This is a video of an Emperor Scorpion and it looks exactly like the one I have. Check it out


----------



## Stugy (Jul 1, 2017)

James Bradfield said:


> This is a video of an Emperor Scorpion and it looks exactly like the one I have. Check it out


But Asian Forest scorpions look extremely similar also :/ I think I read that the claws of Pandinus imperator and dictator are very granulated while yours is not so much, resembling Heterometrus due to that. See even in the video the claws of the scorpion are heavily granulated.

Reactions: Agree 1


----------



## Stugy (Jul 1, 2017)

But I may just be completely stupid as this is not my thing. @ArachnoDrew @RTTB Maybe you guys can shed a bit more on this?


----------



## Extensionofgreen (Jul 2, 2017)

It's not an emperor. The claws are much too smooth and not rounded enough. @Stugy is correct.

Reactions: Agree 1


----------



## RTTB (Jul 2, 2017)

It's an AFS. Good call.


----------



## ArachnoDrew (Jul 2, 2017)

I really HOPE you didn't pay the price of an emporer.... their is a big price difference. If possible see what you can do about that


----------



## Galapoheros (Jul 2, 2017)

Baby emps have smooth chela/claws and are narrow like Heterometrus adults.  However that is a Heterometrus, baby emps always have very light, almost white-light brown telsons(bulbous part of the stinger).  It's just too dark there to be an emp.

Reactions: Agree 1


----------



## darkness975 (Jul 2, 2017)

That is not a _Pandinus spp_. It's a _Heterometrus spp_. @James Bradfield


----------



## Stugy (Jul 2, 2017)

rest in pepperoni wallet if you paid Emperor price

Reactions: Like 1


----------



## James Bradfield (Jul 3, 2017)

Galapoheros said:


> Baby emps have smooth chela/claws and are narrow like Heterometrus adults.  However that is a Heterometrus, baby emps always have very light, almost white-light brown telsons(bulbous part of the stinger).  It's just too dark there to be an emp.


The very tip of the balb on the stinger does go a very light color when it molted the stinger was very light compared to the rest of the tail.


----------



## darkness975 (Jul 3, 2017)

James Bradfield said:


> The very tip of the balb on the stinger does go a very light color when it molted the stinger was very light compared to the rest of the tail.

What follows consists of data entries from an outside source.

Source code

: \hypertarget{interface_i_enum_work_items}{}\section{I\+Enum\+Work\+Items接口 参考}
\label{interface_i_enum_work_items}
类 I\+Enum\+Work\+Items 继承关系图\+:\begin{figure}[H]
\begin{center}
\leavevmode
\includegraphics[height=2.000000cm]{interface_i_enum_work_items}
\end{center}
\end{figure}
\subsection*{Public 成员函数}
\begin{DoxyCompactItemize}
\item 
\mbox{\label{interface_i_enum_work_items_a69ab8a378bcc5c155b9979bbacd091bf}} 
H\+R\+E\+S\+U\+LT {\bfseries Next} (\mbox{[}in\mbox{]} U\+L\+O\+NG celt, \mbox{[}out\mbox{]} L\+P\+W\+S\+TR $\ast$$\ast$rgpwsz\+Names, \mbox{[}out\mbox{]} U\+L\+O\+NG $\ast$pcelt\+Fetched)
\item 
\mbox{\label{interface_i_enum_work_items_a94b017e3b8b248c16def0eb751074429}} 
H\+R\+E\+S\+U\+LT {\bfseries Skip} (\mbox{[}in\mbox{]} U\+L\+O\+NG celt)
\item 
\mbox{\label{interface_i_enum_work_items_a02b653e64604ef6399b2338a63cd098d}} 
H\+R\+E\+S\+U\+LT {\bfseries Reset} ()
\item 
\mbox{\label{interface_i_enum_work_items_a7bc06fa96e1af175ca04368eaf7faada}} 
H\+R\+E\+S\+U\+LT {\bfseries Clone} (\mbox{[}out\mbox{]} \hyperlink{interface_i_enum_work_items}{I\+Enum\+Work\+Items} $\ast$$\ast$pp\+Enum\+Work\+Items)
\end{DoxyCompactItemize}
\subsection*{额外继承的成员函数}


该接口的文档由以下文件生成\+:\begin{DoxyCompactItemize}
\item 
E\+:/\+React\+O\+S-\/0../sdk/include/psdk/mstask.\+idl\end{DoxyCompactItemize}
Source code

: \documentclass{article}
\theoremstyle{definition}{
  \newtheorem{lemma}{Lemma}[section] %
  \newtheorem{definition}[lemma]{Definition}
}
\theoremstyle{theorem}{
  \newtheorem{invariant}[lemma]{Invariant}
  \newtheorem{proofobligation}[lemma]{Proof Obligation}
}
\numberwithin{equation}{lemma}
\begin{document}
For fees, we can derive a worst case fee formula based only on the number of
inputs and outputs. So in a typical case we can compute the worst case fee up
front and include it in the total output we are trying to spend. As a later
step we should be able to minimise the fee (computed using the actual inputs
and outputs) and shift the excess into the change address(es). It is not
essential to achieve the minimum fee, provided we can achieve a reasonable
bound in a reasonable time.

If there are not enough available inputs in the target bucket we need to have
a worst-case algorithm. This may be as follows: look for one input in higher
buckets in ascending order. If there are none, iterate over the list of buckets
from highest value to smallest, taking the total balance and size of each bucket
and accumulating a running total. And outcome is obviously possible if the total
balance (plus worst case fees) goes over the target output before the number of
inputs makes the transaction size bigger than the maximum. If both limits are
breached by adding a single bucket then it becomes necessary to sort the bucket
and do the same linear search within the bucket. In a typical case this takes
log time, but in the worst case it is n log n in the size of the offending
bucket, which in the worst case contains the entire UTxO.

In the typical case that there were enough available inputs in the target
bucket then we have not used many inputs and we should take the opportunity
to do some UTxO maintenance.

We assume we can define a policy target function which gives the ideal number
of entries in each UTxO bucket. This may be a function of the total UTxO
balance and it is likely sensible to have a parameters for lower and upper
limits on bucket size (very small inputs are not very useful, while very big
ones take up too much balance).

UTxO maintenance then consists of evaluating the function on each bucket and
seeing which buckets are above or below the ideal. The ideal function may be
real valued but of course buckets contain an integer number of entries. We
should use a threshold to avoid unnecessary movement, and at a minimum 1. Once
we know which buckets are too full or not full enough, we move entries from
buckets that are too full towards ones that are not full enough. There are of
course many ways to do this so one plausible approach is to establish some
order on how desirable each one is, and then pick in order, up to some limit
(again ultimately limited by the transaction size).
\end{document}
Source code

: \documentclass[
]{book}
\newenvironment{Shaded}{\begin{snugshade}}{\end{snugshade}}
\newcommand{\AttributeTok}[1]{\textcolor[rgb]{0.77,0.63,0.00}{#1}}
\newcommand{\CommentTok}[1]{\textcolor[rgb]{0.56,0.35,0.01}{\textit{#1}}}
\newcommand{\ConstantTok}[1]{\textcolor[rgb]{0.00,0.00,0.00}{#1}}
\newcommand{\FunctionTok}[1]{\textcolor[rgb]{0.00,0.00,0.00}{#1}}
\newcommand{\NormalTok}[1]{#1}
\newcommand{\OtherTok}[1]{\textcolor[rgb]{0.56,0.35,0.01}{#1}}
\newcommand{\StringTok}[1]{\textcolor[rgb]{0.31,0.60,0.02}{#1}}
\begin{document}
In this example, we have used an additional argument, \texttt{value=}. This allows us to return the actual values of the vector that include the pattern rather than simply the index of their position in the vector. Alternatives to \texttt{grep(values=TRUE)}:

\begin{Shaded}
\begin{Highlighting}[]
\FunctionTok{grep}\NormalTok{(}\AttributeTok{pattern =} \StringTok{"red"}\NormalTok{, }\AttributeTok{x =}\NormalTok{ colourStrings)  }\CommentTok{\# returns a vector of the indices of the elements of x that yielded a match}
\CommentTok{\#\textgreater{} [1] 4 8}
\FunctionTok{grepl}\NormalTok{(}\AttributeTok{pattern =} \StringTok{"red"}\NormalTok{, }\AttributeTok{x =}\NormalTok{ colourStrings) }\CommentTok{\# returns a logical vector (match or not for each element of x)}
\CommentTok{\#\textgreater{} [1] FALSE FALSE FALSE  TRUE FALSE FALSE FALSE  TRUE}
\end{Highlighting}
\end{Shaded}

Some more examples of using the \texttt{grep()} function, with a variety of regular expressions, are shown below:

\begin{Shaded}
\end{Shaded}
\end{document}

_Pandinus spp. _and _Heterometrus spp. _look similar when younger but as they grow they start to show differences in their characteristics that distinguish the two.


----------



## James Bradfield (Jul 3, 2017)

darkness975 said:


> _Pandinus spp. _and _Heterometrus spp. _look similar when younger but as they grow they start to show differences in their characteristics that distinguish the two.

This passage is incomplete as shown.